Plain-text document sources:
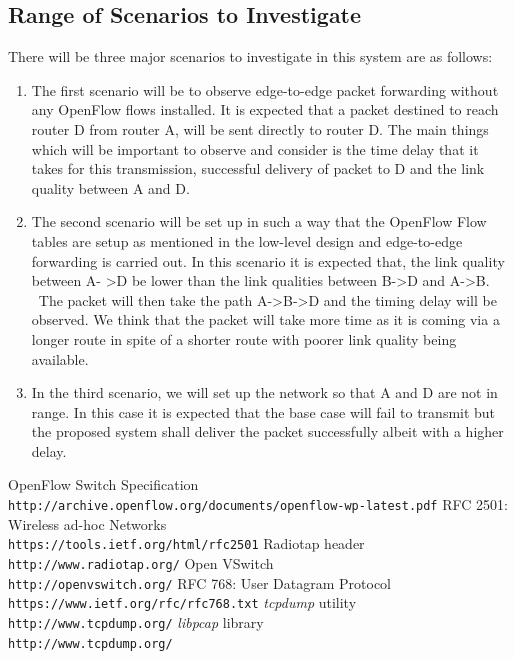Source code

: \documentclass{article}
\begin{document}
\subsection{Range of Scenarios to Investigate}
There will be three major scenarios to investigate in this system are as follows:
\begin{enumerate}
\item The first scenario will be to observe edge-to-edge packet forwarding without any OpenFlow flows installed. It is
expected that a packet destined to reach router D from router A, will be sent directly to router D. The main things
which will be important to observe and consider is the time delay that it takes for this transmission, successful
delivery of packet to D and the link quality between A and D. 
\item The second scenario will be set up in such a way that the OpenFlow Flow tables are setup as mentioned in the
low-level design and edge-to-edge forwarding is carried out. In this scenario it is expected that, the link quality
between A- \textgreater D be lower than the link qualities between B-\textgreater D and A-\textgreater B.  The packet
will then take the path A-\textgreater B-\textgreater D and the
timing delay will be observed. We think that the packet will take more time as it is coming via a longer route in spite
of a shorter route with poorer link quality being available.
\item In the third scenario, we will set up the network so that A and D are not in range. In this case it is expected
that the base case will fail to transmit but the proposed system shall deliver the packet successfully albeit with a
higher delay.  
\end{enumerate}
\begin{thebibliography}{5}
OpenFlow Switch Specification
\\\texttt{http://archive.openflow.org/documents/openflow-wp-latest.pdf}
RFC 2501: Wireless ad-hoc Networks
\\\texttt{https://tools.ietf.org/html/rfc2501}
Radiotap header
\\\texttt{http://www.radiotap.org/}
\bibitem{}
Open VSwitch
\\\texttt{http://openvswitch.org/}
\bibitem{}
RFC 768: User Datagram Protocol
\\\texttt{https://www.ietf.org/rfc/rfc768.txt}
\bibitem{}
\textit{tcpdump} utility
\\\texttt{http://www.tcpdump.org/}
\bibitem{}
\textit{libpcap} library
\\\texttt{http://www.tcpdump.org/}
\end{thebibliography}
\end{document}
...
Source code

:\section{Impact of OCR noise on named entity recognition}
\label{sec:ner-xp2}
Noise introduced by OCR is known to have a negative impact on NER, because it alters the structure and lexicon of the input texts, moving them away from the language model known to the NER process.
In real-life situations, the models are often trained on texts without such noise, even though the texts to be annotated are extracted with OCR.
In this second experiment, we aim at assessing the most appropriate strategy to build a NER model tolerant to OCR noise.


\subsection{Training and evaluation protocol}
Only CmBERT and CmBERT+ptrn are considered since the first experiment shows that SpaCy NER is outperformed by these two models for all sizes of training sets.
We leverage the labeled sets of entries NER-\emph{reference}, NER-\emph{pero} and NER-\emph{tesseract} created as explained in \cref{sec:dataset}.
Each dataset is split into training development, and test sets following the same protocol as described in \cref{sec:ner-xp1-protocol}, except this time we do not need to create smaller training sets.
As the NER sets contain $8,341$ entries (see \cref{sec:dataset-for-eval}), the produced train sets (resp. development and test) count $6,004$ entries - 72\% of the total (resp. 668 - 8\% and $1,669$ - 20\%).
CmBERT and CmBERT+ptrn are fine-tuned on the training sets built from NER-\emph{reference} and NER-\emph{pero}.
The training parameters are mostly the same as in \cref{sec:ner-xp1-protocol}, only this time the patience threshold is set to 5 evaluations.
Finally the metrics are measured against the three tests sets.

_WORK TO COMPLETE_
In the records above, locate each line with the word "ptrn". Copy all such lines.

_TASK SOLUTION_
Only CmBERT and CmBERT+ptrn are considered since the first experiment shows that SpaCy NER is outperformed by these two models for all sizes of training sets.
CmBERT and CmBERT+ptrn are fine-tuned on the training sets built from NER-\emph{reference} and NER-\emph{pero}.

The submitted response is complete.